• _ABOUT THIS TASK_:
Gather each line of the entries below that includes "static".

• _MATERIAL SHOWN_:
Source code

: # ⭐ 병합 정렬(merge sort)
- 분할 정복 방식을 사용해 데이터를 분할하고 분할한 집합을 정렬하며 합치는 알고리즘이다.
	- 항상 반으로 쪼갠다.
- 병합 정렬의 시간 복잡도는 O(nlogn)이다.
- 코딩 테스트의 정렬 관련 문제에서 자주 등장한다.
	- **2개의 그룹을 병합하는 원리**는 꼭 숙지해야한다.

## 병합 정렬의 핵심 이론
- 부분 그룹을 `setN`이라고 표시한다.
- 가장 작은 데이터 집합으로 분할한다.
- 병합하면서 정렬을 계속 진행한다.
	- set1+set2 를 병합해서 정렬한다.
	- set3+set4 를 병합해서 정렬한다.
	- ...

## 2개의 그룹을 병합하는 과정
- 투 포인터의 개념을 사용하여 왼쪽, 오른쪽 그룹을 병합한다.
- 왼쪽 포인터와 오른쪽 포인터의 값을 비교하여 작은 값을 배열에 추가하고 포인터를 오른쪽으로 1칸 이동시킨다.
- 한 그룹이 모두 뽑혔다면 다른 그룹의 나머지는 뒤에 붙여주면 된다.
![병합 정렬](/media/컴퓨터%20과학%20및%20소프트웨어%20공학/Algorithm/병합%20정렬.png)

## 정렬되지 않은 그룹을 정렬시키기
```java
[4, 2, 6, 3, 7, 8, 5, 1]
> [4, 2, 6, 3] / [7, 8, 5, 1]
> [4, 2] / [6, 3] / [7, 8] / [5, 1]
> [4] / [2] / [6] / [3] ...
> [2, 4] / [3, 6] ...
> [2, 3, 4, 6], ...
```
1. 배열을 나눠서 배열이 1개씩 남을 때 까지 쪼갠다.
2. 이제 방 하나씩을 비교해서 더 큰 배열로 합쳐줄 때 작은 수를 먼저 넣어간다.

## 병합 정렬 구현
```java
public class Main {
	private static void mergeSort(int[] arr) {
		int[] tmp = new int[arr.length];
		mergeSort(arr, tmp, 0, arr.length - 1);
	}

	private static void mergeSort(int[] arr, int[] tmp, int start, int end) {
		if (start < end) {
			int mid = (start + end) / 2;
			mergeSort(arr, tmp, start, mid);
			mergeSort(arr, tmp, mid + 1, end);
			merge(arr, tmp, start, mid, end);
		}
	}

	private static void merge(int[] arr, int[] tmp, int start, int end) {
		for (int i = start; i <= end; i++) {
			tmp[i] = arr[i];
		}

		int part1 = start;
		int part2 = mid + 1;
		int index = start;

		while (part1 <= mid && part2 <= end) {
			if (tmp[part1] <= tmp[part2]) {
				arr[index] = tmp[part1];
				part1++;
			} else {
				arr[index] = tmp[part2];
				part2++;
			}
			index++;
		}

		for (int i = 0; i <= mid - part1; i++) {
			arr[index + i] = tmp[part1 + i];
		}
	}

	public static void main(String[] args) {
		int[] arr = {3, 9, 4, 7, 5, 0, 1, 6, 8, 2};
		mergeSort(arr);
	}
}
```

...

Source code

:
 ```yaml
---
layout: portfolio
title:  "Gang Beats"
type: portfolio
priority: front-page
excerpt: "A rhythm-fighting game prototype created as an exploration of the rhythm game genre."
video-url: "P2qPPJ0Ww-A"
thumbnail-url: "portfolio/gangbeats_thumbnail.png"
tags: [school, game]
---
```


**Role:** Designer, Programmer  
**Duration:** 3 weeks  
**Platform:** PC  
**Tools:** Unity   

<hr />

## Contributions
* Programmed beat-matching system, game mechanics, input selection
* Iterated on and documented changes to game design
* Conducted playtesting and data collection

---

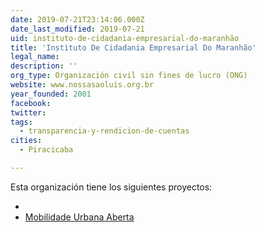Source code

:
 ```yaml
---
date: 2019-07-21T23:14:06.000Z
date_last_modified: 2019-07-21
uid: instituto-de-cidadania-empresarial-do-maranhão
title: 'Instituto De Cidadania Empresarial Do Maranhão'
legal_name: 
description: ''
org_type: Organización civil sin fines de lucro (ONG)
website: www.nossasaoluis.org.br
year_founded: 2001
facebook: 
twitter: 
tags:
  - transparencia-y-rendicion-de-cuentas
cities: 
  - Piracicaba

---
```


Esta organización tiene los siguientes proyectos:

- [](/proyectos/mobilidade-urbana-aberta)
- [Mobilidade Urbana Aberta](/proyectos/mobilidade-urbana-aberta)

• _ANSWER SPACE_:
	private static void mergeSort(int[] arr) {
	private static void mergeSort(int[] arr, int[] tmp, int start, int end) {
	private static void merge(int[] arr, int[] tmp, int start, int end) {
	public static void main(String[] args) {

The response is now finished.